▸ **What you will do**
Copy the data below exactly.

▸ **Data**

● ● ●

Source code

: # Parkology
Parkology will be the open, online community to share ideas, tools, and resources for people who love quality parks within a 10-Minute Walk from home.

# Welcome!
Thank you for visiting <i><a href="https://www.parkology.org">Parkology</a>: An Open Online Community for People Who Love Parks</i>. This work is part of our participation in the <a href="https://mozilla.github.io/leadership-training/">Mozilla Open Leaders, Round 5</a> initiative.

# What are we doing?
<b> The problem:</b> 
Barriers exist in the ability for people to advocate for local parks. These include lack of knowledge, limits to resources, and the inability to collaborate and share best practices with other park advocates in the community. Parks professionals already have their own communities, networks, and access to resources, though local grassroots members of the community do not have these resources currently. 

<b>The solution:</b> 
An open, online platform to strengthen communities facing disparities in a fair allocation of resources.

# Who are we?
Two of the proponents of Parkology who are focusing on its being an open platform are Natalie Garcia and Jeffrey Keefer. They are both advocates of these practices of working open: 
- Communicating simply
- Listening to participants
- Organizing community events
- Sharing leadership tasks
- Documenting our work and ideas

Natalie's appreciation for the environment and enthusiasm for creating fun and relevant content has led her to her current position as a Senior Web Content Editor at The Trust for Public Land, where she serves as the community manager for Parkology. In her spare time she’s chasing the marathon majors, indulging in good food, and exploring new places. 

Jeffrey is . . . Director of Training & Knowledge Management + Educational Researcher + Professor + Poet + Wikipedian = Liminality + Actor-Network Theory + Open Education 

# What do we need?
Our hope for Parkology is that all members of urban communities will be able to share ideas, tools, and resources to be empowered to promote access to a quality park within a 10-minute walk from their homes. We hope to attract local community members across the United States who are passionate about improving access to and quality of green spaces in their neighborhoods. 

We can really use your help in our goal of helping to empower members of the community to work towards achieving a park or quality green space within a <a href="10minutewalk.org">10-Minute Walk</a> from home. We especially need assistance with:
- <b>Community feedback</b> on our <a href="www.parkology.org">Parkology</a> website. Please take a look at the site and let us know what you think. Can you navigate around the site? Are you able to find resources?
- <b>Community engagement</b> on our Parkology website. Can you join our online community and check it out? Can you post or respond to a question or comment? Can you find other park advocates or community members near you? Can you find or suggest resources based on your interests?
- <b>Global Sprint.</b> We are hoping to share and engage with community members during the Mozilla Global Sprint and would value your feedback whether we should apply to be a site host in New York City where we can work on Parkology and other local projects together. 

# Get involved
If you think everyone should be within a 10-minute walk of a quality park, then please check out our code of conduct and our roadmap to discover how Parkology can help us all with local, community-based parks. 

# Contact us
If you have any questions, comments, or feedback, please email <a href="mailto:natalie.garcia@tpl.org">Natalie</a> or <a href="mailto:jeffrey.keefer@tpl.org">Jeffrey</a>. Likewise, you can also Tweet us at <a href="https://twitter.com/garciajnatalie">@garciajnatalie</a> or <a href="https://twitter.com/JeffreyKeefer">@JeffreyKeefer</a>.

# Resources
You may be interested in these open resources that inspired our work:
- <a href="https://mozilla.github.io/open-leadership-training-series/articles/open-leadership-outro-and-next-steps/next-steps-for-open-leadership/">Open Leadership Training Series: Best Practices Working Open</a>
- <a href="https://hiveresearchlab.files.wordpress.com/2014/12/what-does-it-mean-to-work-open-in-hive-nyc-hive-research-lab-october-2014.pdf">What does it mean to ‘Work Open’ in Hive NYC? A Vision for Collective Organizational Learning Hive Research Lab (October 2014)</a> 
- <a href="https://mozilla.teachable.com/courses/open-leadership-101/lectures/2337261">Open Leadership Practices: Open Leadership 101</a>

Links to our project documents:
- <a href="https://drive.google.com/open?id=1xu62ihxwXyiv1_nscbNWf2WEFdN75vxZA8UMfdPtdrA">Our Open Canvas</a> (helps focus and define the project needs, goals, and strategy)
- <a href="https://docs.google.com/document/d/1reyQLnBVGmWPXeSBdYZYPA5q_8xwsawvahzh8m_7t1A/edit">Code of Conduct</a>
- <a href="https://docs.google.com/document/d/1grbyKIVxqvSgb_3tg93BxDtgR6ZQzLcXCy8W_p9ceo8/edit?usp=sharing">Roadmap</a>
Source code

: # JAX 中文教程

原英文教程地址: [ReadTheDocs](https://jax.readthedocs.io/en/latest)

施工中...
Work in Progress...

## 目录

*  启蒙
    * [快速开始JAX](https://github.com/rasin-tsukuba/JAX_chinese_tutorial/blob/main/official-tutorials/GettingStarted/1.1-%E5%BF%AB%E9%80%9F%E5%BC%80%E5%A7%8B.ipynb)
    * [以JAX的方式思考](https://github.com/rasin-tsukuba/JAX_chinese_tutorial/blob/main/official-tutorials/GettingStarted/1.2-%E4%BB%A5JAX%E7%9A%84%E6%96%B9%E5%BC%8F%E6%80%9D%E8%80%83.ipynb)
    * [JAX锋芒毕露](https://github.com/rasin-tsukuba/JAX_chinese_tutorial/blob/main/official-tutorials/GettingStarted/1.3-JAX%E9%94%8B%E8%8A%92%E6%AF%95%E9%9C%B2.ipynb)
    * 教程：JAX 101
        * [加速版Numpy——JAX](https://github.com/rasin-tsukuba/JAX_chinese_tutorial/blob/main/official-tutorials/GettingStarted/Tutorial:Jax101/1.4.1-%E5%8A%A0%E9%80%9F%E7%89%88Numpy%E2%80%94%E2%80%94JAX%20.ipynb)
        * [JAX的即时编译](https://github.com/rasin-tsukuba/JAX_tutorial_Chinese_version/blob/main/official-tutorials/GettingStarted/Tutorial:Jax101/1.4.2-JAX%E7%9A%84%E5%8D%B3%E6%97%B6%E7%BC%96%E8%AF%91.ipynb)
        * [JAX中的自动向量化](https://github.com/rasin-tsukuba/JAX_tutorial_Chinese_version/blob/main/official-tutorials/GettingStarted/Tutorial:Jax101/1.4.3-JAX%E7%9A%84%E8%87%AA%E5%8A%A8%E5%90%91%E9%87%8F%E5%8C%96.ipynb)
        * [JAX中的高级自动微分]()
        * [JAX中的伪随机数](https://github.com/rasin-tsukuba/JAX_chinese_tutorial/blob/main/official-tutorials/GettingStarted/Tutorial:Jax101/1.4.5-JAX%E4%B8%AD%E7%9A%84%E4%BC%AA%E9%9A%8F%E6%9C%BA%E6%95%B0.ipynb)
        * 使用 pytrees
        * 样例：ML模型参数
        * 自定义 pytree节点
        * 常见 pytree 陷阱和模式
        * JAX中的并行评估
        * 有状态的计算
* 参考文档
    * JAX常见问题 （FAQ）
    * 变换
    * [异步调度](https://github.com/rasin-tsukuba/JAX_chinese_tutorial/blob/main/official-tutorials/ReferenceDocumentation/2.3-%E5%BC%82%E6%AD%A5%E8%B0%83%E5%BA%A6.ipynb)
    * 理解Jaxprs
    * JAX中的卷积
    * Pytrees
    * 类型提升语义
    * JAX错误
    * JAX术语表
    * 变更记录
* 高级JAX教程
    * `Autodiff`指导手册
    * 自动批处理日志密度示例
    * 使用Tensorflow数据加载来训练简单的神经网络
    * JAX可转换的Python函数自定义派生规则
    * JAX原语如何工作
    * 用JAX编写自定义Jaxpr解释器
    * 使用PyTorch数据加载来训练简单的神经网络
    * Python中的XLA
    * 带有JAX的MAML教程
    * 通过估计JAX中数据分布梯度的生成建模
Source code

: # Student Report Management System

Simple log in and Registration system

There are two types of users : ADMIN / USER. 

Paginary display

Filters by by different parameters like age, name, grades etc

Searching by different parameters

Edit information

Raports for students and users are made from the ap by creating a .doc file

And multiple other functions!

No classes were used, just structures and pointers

● ● ●

▸ **Solution below**
Source code

: # Parkology
Parkology will be the open, online community to share ideas, tools, and resources for people who love quality parks within a 10-Minute Walk from home.

# Welcome!
Thank you for visiting <i><a href="https://www.parkology.org">Parkology</a>: An Open Online Community for People Who Love Parks</i>. This work is part of our participation in the <a href="https://mozilla.github.io/leadership-training/">Mozilla Open Leaders, Round 5</a> initiative.

# What are we doing?
<b> The problem:</b> 
Barriers exist in the ability for people to advocate for local parks. These include lack of knowledge, limits to resources, and the inability to collaborate and share best practices with other park advocates in the community. Parks professionals already have their own communities, networks, and access to resources, though local grassroots members of the community do not have these resources currently. 

<b>The solution:</b> 
An open, online platform to strengthen communities facing disparities in a fair allocation of resources.

# Who are we?
Two of the proponents of Parkology who are focusing on its being an open platform are Natalie Garcia and Jeffrey Keefer. They are both advocates of these practices of working open: 
- Communicating simply
- Listening to participants
- Organizing community events
- Sharing leadership tasks
- Documenting our work and ideas

Natalie's appreciation for the environment and enthusiasm for creating fun and relevant content has led her to her current position as a Senior Web Content Editor at The Trust for Public Land, where she serves as the community manager for Parkology. In her spare time she’s chasing the marathon majors, indulging in good food, and exploring new places. 

Jeffrey is . . . Director of Training & Knowledge Management + Educational Researcher + Professor + Poet + Wikipedian = Liminality + Actor-Network Theory + Open Education 

# What do we need?
Our hope for Parkology is that all members of urban communities will be able to share ideas, tools, and resources to be empowered to promote access to a quality park within a 10-minute walk from their homes. We hope to attract local community members across the United States who are passionate about improving access to and quality of green spaces in their neighborhoods. 

We can really use your help in our goal of helping to empower members of the community to work towards achieving a park or quality green space within a <a href="10minutewalk.org">10-Minute Walk</a> from home. We especially need assistance with:
- <b>Community feedback</b> on our <a href="www.parkology.org">Parkology</a> website. Please take a look at the site and let us know what you think. Can you navigate around the site? Are you able to find resources?
- <b>Community engagement</b> on our Parkology website. Can you join our online community and check it out? Can you post or respond to a question or comment? Can you find other park advocates or community members near you? Can you find or suggest resources based on your interests?
- <b>Global Sprint.</b> We are hoping to share and engage with community members during the Mozilla Global Sprint and would value your feedback whether we should apply to be a site host in New York City where we can work on Parkology and other local projects together. 

# Get involved
If you think everyone should be within a 10-minute walk of a quality park, then please check out our code of conduct and our roadmap to discover how Parkology can help us all with local, community-based parks. 

# Contact us
If you have any questions, comments, or feedback, please email <a href="mailto:natalie.garcia@tpl.org">Natalie</a> or <a href="mailto:jeffrey.keefer@tpl.org">Jeffrey</a>. Likewise, you can also Tweet us at <a href="https://twitter.com/garciajnatalie">@garciajnatalie</a> or <a href="https://twitter.com/JeffreyKeefer">@JeffreyKeefer</a>.

# Resources
You may be interested in these open resources that inspired our work:
- <a href="https://mozilla.github.io/open-leadership-training-series/articles/open-leadership-outro-and-next-steps/next-steps-for-open-leadership/">Open Leadership Training Series: Best Practices Working Open</a>
- <a href="https://hiveresearchlab.files.wordpress.com/2014/12/what-does-it-mean-to-work-open-in-hive-nyc-hive-research-lab-october-2014.pdf">What does it mean to ‘Work Open’ in Hive NYC? A Vision for Collective Organizational Learning Hive Research Lab (October 2014)</a> 
- <a href="https://mozilla.teachable.com/courses/open-leadership-101/lectures/2337261">Open Leadership Practices: Open Leadership 101</a>

Links to our project documents:
- <a href="https://drive.google.com/open?id=1xu62ihxwXyiv1_nscbNWf2WEFdN75vxZA8UMfdPtdrA">Our Open Canvas</a> (helps focus and define the project needs, goals, and strategy)
- <a href="https://docs.google.com/document/d/1reyQLnBVGmWPXeSBdYZYPA5q_8xwsawvahzh8m_7t1A/edit">Code of Conduct</a>
- <a href="https://docs.google.com/document/d/1grbyKIVxqvSgb_3tg93BxDtgR6ZQzLcXCy8W_p9ceo8/edit?usp=sharing">Roadmap</a>
Source code

: # JAX 中文教程

原英文教程地址: [ReadTheDocs](https://jax.readthedocs.io/en/latest)

施工中...
Work in Progress...

## 目录

*  启蒙
    * [快速开始JAX](https://github.com/rasin-tsukuba/JAX_chinese_tutorial/blob/main/official-tutorials/GettingStarted/1.1-%E5%BF%AB%E9%80%9F%E5%BC%80%E5%A7%8B.ipynb)
    * [以JAX的方式思考](https://github.com/rasin-tsukuba/JAX_chinese_tutorial/blob/main/official-tutorials/GettingStarted/1.2-%E4%BB%A5JAX%E7%9A%84%E6%96%B9%E5%BC%8F%E6%80%9D%E8%80%83.ipynb)
    * [JAX锋芒毕露](https://github.com/rasin-tsukuba/JAX_chinese_tutorial/blob/main/official-tutorials/GettingStarted/1.3-JAX%E9%94%8B%E8%8A%92%E6%AF%95%E9%9C%B2.ipynb)
    * 教程：JAX 101
        * [加速版Numpy——JAX](https://github.com/rasin-tsukuba/JAX_chinese_tutorial/blob/main/official-tutorials/GettingStarted/Tutorial:Jax101/1.4.1-%E5%8A%A0%E9%80%9F%E7%89%88Numpy%E2%80%94%E2%80%94JAX%20.ipynb)
        * [JAX的即时编译](https://github.com/rasin-tsukuba/JAX_tutorial_Chinese_version/blob/main/official-tutorials/GettingStarted/Tutorial:Jax101/1.4.2-JAX%E7%9A%84%E5%8D%B3%E6%97%B6%E7%BC%96%E8%AF%91.ipynb)
        * [JAX中的自动向量化](https://github.com/rasin-tsukuba/JAX_tutorial_Chinese_version/blob/main/official-tutorials/GettingStarted/Tutorial:Jax101/1.4.3-JAX%E7%9A%84%E8%87%AA%E5%8A%A8%E5%90%91%E9%87%8F%E5%8C%96.ipynb)
        * [JAX中的高级自动微分]()
        * [JAX中的伪随机数](https://github.com/rasin-tsukuba/JAX_chinese_tutorial/blob/main/official-tutorials/GettingStarted/Tutorial:Jax101/1.4.5-JAX%E4%B8%AD%E7%9A%84%E4%BC%AA%E9%9A%8F%E6%9C%BA%E6%95%B0.ipynb)
        * 使用 pytrees
        * 样例：ML模型参数
        * 自定义 pytree节点
        * 常见 pytree 陷阱和模式
        * JAX中的并行评估
        * 有状态的计算
* 参考文档
    * JAX常见问题 （FAQ）
    * 变换
    * [异步调度](https://github.com/rasin-tsukuba/JAX_chinese_tutorial/blob/main/official-tutorials/ReferenceDocumentation/2.3-%E5%BC%82%E6%AD%A5%E8%B0%83%E5%BA%A6.ipynb)
    * 理解Jaxprs
    * JAX中的卷积
    * Pytrees
    * 类型提升语义
    * JAX错误
    * JAX术语表
    * 变更记录
* 高级JAX教程
    * `Autodiff`指导手册
    * 自动批处理日志密度示例
    * 使用Tensorflow数据加载来训练简单的神经网络
    * JAX可转换的Python函数自定义派生规则
    * JAX原语如何工作
    * 用JAX编写自定义Jaxpr解释器
    * 使用PyTorch数据加载来训练简单的神经网络
    * Python中的XLA
    * 带有JAX的MAML教程
    * 通过估计JAX中数据分布梯度的生成建模
Source code

: # Student Report Management System

Simple log in and Registration system

There are two types of users : ADMIN / USER. 

Paginary display

Filters by by different parameters like age, name, grades etc

Searching by different parameters

Edit information

Raports for students and users are made from the ap by creating a .doc file

And multiple other functions!

No classes were used, just structures and pointers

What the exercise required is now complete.